TASK BRIEF: Show each line of the data below in which "torsion" occurs.

[[ SUPPLIED RECORDS open ]]

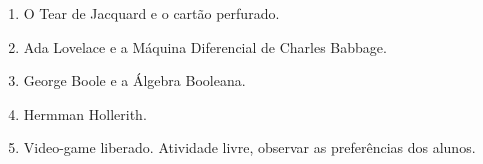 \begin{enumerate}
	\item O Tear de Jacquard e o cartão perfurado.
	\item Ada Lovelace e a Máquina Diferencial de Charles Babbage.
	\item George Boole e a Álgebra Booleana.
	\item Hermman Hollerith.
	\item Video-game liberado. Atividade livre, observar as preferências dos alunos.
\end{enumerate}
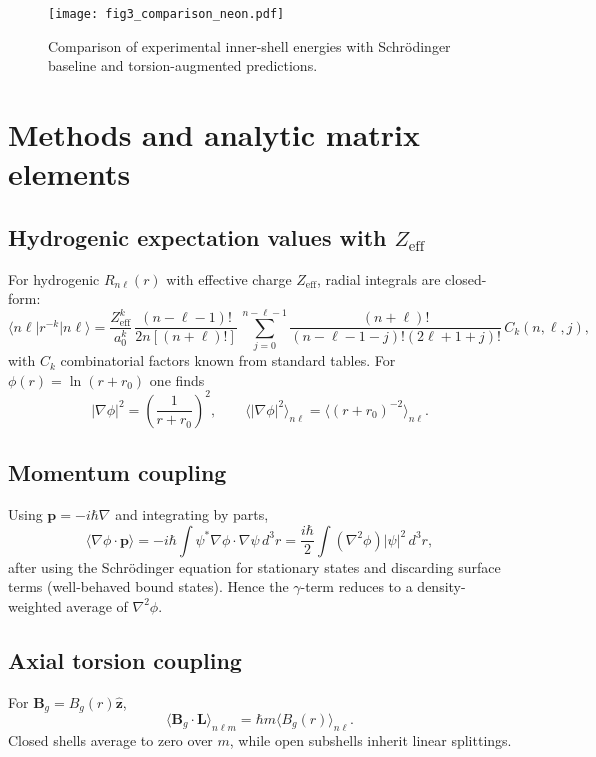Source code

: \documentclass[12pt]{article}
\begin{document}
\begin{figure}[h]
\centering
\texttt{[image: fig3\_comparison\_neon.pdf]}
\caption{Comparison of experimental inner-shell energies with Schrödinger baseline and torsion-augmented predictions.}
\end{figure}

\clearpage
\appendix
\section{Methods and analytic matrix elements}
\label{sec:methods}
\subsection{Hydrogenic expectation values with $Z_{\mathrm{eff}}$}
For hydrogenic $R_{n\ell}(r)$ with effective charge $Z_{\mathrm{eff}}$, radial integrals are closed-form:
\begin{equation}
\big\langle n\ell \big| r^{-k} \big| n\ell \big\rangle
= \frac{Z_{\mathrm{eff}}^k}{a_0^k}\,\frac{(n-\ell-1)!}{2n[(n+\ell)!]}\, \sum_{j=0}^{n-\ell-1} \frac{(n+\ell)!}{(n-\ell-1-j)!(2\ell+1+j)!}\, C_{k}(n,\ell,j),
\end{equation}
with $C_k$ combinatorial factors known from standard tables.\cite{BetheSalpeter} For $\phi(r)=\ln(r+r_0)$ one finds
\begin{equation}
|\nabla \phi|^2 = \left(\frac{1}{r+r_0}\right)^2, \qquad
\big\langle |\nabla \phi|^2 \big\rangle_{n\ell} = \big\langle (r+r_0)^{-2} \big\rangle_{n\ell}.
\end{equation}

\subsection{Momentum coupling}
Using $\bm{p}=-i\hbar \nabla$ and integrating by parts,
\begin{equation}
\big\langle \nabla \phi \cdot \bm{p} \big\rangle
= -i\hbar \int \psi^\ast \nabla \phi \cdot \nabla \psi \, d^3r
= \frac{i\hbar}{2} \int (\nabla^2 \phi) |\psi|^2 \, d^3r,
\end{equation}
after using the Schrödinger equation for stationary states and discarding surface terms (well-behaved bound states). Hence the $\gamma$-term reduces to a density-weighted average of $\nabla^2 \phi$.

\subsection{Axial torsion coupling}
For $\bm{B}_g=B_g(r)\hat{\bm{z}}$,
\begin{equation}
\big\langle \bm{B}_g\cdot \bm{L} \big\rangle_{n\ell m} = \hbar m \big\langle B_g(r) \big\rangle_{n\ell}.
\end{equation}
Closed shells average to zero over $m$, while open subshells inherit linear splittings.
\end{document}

[[ SUPPLIED RECORDS closed ]]
[[ SUPPLIED RECORDS open ]]

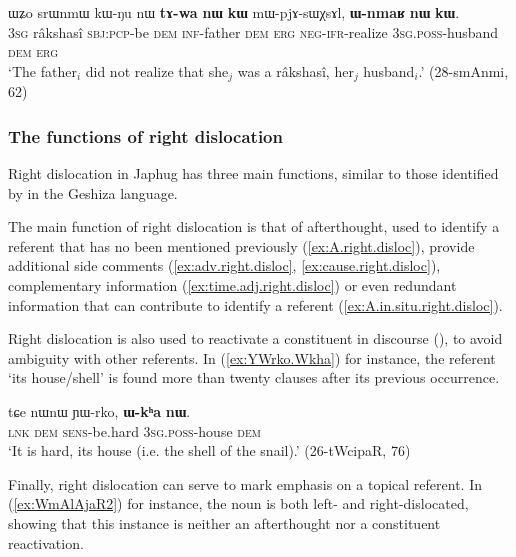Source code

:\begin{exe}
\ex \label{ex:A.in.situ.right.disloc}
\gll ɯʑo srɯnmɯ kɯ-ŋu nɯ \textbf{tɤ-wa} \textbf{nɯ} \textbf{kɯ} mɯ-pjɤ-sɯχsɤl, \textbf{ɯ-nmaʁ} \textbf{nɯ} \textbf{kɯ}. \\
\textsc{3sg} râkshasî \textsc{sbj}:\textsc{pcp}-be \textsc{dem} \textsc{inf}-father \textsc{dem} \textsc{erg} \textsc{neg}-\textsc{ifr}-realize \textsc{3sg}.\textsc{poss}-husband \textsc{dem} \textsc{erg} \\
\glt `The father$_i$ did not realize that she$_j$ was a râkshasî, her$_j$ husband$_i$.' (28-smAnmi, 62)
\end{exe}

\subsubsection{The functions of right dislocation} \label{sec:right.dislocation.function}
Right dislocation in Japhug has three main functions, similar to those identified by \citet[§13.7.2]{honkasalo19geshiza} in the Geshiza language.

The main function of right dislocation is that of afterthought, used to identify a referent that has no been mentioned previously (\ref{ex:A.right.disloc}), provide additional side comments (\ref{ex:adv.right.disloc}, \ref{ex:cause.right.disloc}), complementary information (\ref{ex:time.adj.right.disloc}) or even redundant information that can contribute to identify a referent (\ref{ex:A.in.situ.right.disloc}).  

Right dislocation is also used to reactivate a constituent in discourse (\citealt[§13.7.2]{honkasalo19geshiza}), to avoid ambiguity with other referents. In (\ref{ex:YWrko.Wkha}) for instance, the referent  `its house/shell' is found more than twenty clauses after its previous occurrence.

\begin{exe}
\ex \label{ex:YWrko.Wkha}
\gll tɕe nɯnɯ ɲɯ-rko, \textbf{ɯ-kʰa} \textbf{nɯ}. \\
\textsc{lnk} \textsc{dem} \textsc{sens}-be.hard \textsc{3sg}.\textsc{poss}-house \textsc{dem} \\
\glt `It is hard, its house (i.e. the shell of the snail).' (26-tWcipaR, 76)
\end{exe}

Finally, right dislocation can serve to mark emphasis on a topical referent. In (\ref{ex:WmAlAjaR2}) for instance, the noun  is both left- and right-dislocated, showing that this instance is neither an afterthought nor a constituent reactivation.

[[ SUPPLIED RECORDS closed ]]

OUTPUT BELOW:
\caption{Comparison of experimental inner-shell energies with Schrödinger baseline and torsion-augmented predictions.}
\subsection{Axial torsion coupling}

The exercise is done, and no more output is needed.